■ Requirement ■
Copy each line of the entries that contains the word "color".

■ Given data ■
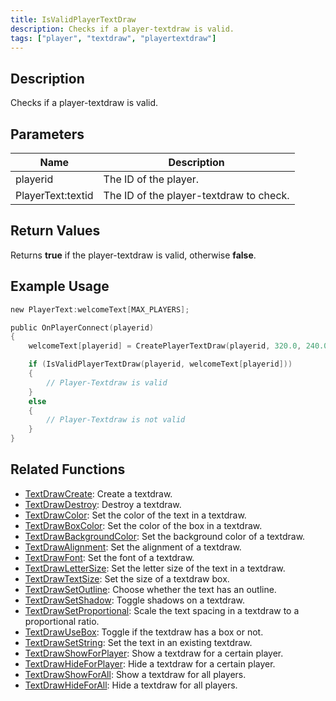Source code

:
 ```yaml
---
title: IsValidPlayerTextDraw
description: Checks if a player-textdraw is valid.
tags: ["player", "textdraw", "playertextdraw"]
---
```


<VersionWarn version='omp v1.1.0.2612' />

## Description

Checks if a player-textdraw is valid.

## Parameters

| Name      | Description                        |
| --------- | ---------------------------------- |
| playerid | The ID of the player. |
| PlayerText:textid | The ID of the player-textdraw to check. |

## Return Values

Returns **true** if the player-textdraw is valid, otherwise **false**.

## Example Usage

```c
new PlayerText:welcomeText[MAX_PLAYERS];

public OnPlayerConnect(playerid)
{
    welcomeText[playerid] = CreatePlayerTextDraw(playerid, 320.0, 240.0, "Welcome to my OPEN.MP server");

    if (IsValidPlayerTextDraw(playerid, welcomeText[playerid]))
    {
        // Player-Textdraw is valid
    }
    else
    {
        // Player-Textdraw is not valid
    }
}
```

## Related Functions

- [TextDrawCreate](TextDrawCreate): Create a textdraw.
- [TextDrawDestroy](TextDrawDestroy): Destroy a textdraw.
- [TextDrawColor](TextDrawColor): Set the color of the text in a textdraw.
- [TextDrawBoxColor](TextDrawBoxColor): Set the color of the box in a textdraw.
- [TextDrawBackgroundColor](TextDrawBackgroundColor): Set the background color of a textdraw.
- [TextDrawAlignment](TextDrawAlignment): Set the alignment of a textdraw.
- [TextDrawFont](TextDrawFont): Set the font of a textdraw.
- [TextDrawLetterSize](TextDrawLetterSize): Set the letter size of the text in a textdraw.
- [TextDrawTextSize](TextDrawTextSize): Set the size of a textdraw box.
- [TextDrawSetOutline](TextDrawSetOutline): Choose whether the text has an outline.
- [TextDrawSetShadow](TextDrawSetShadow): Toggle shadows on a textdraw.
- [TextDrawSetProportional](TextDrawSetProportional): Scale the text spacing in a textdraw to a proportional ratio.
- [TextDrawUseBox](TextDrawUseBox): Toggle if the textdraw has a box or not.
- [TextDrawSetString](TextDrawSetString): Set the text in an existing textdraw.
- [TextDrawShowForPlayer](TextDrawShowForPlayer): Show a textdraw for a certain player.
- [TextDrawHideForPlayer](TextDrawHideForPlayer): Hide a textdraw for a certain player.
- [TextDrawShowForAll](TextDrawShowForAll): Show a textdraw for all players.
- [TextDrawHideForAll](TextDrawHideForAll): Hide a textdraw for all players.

...

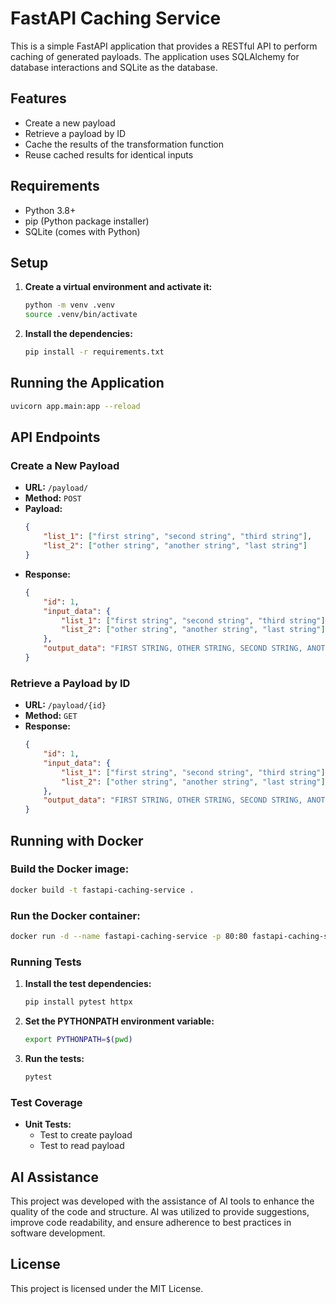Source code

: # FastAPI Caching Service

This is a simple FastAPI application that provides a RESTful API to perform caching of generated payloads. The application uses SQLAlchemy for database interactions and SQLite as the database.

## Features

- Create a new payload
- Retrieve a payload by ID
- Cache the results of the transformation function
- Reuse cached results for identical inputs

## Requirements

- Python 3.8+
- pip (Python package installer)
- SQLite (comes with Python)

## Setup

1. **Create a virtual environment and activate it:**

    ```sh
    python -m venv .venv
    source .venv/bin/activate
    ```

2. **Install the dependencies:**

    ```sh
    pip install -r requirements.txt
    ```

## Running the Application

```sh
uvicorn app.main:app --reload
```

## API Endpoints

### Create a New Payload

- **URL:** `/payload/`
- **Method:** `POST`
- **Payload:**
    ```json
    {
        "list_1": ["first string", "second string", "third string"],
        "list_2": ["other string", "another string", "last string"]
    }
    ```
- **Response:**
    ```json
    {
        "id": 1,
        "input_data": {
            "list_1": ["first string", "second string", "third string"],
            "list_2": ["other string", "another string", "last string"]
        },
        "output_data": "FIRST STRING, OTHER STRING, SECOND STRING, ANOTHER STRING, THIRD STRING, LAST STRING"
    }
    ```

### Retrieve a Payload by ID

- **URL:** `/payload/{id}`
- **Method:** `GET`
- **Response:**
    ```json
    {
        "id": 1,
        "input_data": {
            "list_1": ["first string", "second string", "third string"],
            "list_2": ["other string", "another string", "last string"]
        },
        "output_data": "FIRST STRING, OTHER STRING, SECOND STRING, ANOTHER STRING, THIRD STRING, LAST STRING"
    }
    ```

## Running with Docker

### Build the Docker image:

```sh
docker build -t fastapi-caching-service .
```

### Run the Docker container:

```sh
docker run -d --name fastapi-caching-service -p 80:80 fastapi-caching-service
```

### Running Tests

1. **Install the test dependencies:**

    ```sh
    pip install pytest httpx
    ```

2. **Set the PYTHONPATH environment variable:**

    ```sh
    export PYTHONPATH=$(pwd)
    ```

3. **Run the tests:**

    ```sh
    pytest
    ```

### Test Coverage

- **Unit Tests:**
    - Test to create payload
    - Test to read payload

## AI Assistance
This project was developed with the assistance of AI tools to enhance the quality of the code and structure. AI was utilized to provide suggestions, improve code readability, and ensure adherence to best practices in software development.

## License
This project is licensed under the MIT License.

...

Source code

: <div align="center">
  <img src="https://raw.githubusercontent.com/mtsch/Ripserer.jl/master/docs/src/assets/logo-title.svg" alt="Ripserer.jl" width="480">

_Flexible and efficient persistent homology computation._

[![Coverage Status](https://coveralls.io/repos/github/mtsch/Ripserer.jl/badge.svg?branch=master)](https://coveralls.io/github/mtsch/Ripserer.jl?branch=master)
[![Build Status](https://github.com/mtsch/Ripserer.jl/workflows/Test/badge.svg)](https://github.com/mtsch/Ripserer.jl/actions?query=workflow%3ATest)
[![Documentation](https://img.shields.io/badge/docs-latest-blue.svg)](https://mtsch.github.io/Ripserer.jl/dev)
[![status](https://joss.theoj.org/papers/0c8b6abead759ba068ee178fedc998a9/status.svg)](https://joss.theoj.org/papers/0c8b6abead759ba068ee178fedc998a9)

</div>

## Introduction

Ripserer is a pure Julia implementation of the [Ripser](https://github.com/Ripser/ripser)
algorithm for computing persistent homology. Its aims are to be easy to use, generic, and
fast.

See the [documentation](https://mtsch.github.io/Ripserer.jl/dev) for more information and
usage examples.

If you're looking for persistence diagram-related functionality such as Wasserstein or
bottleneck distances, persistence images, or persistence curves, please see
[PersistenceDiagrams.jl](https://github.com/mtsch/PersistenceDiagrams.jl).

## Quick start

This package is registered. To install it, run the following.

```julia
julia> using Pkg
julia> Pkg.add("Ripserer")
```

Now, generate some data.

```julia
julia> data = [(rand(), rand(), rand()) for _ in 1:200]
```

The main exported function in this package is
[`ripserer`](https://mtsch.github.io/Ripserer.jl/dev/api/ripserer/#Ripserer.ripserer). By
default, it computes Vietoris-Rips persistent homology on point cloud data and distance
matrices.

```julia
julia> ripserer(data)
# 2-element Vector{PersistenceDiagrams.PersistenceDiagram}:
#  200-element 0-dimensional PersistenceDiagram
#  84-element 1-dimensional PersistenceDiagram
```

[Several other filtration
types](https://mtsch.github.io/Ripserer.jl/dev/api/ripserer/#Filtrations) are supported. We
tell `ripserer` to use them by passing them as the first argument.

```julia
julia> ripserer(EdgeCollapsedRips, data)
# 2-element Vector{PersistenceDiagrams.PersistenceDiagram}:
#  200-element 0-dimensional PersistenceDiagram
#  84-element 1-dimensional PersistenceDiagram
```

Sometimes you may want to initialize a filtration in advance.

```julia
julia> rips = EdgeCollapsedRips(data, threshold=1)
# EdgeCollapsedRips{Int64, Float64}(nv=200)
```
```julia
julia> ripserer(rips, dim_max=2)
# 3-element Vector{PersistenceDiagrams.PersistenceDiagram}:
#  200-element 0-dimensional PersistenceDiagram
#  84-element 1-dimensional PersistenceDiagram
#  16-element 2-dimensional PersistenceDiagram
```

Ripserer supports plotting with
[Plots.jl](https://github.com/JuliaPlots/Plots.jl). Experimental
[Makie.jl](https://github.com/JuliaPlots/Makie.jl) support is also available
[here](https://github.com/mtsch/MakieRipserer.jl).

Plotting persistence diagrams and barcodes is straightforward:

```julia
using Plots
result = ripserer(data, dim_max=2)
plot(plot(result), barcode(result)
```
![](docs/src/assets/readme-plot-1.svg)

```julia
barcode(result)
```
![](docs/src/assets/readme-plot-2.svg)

■ Output ■
- [TextDrawColor](TextDrawColor): Set the color of the text in a textdraw.
- [TextDrawBoxColor](TextDrawBoxColor): Set the color of the box in a textdraw.
- [TextDrawBackgroundColor](TextDrawBackgroundColor): Set the background color of a textdraw.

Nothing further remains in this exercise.